Print the listing below in its entirety, character for character.

====== PROVIDED RECORDS ======

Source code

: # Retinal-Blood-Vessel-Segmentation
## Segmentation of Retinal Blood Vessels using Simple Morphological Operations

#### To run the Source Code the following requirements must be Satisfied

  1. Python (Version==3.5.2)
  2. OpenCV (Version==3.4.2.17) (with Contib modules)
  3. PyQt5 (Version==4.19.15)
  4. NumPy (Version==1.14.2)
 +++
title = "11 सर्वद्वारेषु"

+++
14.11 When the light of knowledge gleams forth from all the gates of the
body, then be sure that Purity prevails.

======

REPLY TO THE EXERCISE:
Source code

: # Retinal-Blood-Vessel-Segmentation
## Segmentation of Retinal Blood Vessels using Simple Morphological Operations

#### To run the Source Code the following requirements must be Satisfied

  1. Python (Version==3.5.2)
  2. OpenCV (Version==3.4.2.17) (with Contib modules)
  3. PyQt5 (Version==4.19.15)
  4. NumPy (Version==1.14.2)
 +++
title = "11 सर्वद्वारेषु"

+++
14.11 When the light of knowledge gleams forth from all the gates of the
body, then be sure that Purity prevails.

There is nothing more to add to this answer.